Saved entries:
* * * * * * *
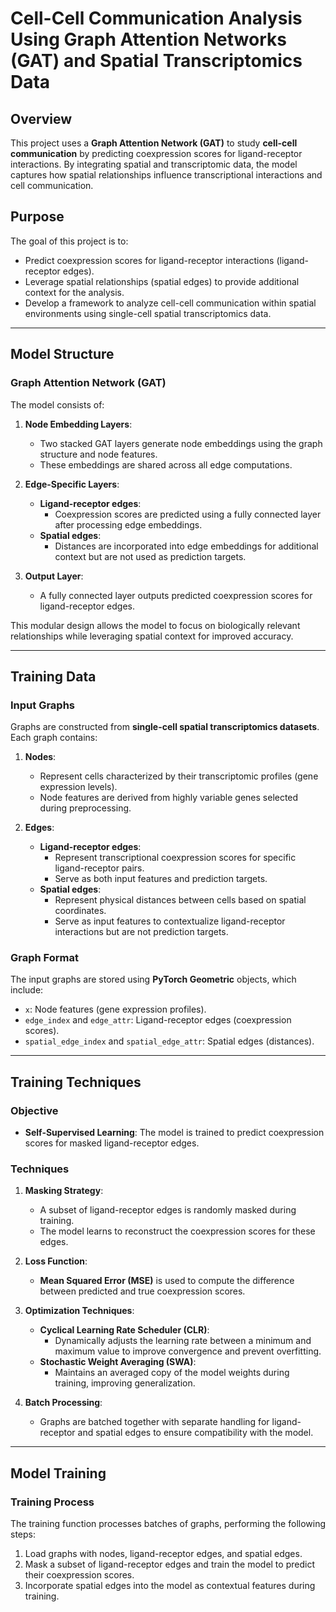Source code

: # Cell-Cell Communication Analysis Using Graph Attention Networks (GAT) and Spatial Transcriptomics Data

## Overview
This project uses a **Graph Attention Network (GAT)** to study **cell-cell communication** by predicting coexpression scores for ligand-receptor interactions. By integrating spatial and transcriptomic data, the model captures how spatial relationships influence transcriptional interactions and cell communication.

## Purpose
The goal of this project is to:
- Predict coexpression scores for ligand-receptor interactions (ligand-receptor edges).
- Leverage spatial relationships (spatial edges) to provide additional context for the analysis.
- Develop a framework to analyze cell-cell communication within spatial environments using single-cell spatial transcriptomics data.

---

## Model Structure

### Graph Attention Network (GAT)
The model consists of:
1. **Node Embedding Layers**:
   - Two stacked GAT layers generate node embeddings using the graph structure and node features.
   - These embeddings are shared across all edge computations.

2. **Edge-Specific Layers**:
   - **Ligand-receptor edges**:
     - Coexpression scores are predicted using a fully connected layer after processing edge embeddings.
   - **Spatial edges**:
     - Distances are incorporated into edge embeddings for additional context but are not used as prediction targets.

3. **Output Layer**:
   - A fully connected layer outputs predicted coexpression scores for ligand-receptor edges.

This modular design allows the model to focus on biologically relevant relationships while leveraging spatial context for improved accuracy.

---

## Training Data

### Input Graphs
Graphs are constructed from **single-cell spatial transcriptomics datasets**. Each graph contains:

1. **Nodes**:
   - Represent cells characterized by their transcriptomic profiles (gene expression levels).
   - Node features are derived from highly variable genes selected during preprocessing.

2. **Edges**:
   - **Ligand-receptor edges**:
     - Represent transcriptional coexpression scores for specific ligand-receptor pairs.
     - Serve as both input features and prediction targets.
   - **Spatial edges**:
     - Represent physical distances between cells based on spatial coordinates.
     - Serve as input features to contextualize ligand-receptor interactions but are not prediction targets.

### Graph Format
The input graphs are stored using **PyTorch Geometric** objects, which include:
- `x`: Node features (gene expression profiles).
- `edge_index` and `edge_attr`: Ligand-receptor edges (coexpression scores).
- `spatial_edge_index` and `spatial_edge_attr`: Spatial edges (distances).

---

## Training Techniques

### Objective
- **Self-Supervised Learning**: The model is trained to predict coexpression scores for masked ligand-receptor edges.

### Techniques
1. **Masking Strategy**:
   - A subset of ligand-receptor edges is randomly masked during training.
   - The model learns to reconstruct the coexpression scores for these edges.

2. **Loss Function**:
   - **Mean Squared Error (MSE)** is used to compute the difference between predicted and true coexpression scores.

3. **Optimization Techniques**:
   - **Cyclical Learning Rate Scheduler (CLR)**:
     - Dynamically adjusts the learning rate between a minimum and maximum value to improve convergence and prevent overfitting.
   - **Stochastic Weight Averaging (SWA)**:
     - Maintains an averaged copy of the model weights during training, improving generalization.

4. **Batch Processing**:
   - Graphs are batched together with separate handling for ligand-receptor and spatial edges to ensure compatibility with the model.

---

## Model Training

### Training Process
The training function processes batches of graphs, performing the following steps:
1. Load graphs with nodes, ligand-receptor edges, and spatial edges.
2. Mask a subset of ligand-receptor edges and train the model to predict their coexpression scores.
3. Incorporate spatial edges into the model as contextual features during training.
* * * * * * *
EXERCISE DIRECTIONS: Nothing but the lines from the first line of the records above to the line with "### Input Graphs", inclusive, should be transcribed exactly, and the pictures must be left out.

ANSWER SECTION:
Source code

: # Cell-Cell Communication Analysis Using Graph Attention Networks (GAT) and Spatial Transcriptomics Data

## Overview
This project uses a **Graph Attention Network (GAT)** to study **cell-cell communication** by predicting coexpression scores for ligand-receptor interactions. By integrating spatial and transcriptomic data, the model captures how spatial relationships influence transcriptional interactions and cell communication.

## Purpose
The goal of this project is to:
- Predict coexpression scores for ligand-receptor interactions (ligand-receptor edges).
- Leverage spatial relationships (spatial edges) to provide additional context for the analysis.
- Develop a framework to analyze cell-cell communication within spatial environments using single-cell spatial transcriptomics data.

---

## Model Structure

### Graph Attention Network (GAT)
The model consists of:
1. **Node Embedding Layers**:
   - Two stacked GAT layers generate node embeddings using the graph structure and node features.
   - These embeddings are shared across all edge computations.

2. **Edge-Specific Layers**:
   - **Ligand-receptor edges**:
     - Coexpression scores are predicted using a fully connected layer after processing edge embeddings.
   - **Spatial edges**:
     - Distances are incorporated into edge embeddings for additional context but are not used as prediction targets.

3. **Output Layer**:
   - A fully connected layer outputs predicted coexpression scores for ligand-receptor edges.

This modular design allows the model to focus on biologically relevant relationships while leveraging spatial context for improved accuracy.

---

## Training Data

### Input Graphs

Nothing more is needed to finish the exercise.